O texto aprovado pelos deputados não traz a exigência de que os vacinados assinem um termo de responsabilidade. O relator chegou a cogitar incluir isso a pedido do governo, mas acabou voltando atrás.

Proposta

O projeto diz que o governo, por intermédio do Ministério da Saúde, deve comprar e distribuir as vacinas registradas pela Anvisa, com preferência para as que sejam produzidas no Brasil, por empresa brasileira sediada no estrangeiro ou por empresas que invistam em pesquisa e no desenvolvimento de tecnologia no País.

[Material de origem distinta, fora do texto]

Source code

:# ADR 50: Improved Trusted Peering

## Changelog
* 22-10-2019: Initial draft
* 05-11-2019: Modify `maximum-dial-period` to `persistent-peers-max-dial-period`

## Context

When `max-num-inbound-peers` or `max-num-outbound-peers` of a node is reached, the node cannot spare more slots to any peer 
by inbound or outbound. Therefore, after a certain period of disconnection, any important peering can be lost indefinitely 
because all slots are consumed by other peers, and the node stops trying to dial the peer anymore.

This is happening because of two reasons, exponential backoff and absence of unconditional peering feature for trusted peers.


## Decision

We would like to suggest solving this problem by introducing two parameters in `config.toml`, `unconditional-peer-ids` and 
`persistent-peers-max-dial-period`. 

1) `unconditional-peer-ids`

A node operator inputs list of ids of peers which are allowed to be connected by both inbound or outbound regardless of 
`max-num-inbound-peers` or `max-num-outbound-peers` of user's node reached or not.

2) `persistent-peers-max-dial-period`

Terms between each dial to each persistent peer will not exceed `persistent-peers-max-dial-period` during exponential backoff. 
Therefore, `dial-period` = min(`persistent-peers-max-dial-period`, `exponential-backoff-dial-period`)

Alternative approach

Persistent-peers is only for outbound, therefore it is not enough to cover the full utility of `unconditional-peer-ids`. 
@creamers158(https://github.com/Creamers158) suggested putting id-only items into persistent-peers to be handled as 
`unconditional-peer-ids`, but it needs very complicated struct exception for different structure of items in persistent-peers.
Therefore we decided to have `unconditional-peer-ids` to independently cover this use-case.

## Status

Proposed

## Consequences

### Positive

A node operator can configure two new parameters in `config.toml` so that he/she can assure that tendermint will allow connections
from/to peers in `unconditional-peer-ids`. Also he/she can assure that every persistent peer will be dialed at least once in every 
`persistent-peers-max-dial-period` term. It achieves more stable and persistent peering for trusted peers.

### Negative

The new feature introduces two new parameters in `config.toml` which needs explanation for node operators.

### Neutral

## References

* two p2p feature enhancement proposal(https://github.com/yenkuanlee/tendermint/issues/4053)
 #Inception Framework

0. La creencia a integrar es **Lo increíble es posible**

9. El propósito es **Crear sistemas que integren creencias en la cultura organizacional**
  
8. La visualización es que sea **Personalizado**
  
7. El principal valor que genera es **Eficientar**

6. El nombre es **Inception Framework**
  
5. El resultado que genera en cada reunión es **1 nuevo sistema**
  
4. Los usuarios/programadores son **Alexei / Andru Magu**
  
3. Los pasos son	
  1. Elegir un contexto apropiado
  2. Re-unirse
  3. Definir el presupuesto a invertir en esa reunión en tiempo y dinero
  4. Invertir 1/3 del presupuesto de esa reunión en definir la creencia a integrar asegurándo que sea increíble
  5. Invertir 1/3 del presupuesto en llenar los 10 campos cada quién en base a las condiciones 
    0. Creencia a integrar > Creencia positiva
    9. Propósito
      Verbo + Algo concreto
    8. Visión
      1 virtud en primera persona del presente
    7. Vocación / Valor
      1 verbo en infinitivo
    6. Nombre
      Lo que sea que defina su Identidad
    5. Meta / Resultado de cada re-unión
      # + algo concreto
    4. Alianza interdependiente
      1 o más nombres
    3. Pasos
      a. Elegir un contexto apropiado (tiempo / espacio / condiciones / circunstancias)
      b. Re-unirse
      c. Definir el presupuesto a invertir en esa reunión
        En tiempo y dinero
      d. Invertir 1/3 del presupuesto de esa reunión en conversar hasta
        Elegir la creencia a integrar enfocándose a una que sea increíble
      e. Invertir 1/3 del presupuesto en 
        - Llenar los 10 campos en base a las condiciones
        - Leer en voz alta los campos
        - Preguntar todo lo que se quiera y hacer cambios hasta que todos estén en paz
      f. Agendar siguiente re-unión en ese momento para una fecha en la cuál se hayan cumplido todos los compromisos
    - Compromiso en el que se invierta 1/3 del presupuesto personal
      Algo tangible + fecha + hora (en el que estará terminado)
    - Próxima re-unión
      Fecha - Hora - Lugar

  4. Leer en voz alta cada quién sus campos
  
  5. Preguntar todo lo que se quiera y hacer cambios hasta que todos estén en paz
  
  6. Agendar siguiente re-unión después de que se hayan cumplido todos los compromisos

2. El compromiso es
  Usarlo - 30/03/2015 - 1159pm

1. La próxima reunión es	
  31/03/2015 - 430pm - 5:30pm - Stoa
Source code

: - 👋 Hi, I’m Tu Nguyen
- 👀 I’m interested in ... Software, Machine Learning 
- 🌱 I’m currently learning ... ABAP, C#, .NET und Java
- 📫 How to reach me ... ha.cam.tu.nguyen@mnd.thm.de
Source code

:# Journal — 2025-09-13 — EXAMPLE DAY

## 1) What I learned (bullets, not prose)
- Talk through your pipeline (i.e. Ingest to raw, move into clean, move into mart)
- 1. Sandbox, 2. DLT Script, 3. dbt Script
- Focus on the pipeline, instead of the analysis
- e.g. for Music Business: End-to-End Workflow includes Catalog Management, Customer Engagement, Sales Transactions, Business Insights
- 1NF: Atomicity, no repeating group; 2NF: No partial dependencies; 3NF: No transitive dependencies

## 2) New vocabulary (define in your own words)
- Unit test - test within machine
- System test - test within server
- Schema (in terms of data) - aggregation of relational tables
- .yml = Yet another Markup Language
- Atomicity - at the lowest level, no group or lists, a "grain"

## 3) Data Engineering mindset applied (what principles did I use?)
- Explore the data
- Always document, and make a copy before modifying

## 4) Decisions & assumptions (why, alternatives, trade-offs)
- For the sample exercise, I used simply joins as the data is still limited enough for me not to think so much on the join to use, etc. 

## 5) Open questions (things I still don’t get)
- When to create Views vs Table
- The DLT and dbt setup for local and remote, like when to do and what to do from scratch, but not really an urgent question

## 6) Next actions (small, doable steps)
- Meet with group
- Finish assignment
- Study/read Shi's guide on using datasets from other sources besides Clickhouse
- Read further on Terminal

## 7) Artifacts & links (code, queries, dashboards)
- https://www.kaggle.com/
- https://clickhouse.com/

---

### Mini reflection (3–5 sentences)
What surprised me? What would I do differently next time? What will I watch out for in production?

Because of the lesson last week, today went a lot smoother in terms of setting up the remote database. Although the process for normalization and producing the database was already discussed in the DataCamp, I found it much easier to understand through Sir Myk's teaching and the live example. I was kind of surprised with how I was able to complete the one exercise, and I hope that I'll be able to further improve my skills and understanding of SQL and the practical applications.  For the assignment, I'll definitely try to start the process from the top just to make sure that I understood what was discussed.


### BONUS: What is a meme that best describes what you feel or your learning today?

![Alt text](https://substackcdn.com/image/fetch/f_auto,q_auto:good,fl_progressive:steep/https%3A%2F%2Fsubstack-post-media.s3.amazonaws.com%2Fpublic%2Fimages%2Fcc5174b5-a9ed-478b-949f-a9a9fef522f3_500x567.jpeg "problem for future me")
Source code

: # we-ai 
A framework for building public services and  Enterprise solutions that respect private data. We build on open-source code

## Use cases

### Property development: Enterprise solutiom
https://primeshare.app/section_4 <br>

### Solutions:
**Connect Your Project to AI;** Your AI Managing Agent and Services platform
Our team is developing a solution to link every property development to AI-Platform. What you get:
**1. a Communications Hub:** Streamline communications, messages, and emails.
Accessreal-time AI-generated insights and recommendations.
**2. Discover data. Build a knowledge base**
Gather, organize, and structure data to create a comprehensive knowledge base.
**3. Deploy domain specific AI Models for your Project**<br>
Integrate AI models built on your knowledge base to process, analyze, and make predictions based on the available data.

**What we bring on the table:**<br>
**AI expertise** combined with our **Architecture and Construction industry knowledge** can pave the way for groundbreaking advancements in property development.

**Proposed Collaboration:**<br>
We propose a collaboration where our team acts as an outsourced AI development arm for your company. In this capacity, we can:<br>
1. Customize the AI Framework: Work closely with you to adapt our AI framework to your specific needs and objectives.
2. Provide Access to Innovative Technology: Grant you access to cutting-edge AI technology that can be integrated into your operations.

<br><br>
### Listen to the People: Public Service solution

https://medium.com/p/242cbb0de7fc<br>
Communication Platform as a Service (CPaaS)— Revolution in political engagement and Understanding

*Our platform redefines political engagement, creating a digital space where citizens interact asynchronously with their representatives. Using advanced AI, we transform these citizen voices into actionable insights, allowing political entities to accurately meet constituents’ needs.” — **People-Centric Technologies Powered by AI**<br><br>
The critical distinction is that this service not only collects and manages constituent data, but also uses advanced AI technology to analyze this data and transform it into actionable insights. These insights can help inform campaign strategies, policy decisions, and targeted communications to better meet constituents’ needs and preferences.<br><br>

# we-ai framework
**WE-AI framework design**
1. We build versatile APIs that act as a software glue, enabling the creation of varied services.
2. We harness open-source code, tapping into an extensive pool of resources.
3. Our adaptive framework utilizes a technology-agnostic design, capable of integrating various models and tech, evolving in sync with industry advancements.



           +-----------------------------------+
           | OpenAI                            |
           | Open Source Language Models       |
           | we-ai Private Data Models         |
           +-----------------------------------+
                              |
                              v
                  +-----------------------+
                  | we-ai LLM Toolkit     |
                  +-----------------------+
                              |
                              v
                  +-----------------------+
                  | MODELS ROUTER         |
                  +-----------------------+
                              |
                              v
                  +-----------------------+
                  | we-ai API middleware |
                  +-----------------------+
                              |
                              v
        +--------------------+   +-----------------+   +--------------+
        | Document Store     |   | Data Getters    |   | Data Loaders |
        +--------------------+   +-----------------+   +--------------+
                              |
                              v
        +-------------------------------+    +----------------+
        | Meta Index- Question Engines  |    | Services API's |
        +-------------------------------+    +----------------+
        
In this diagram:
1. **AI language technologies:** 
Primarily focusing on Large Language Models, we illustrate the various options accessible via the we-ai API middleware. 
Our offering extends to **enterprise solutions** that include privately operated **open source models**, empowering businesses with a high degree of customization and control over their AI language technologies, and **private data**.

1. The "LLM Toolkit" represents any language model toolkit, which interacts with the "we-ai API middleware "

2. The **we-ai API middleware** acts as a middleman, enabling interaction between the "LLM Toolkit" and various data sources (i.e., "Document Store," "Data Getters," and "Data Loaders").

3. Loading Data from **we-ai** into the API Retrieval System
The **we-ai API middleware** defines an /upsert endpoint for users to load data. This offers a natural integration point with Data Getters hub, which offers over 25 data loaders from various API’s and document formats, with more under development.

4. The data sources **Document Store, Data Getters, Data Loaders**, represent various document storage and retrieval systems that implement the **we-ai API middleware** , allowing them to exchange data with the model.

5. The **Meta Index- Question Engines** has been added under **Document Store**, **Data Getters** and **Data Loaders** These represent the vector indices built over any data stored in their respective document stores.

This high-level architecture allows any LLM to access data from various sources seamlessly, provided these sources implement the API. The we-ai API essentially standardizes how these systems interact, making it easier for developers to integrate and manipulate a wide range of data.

O texto aprovado reforça que cabe ao Ministério da Saúde coordenar o programa de imunização e, caso haja omissão ou irregularidades nesse processo, os estados ficam autorizados a adotarem medidas necessárias para imunizar suas respectivas populações, “cabendo à União a responsabilidade por todas as despesas incorridas para essa finalidade”.

A MP também permite que o governo celebre contratos para comprar insumos e vacinas, antes mesmo do registro sanitário ou da autorização temporária para uso emergencial dos produtos.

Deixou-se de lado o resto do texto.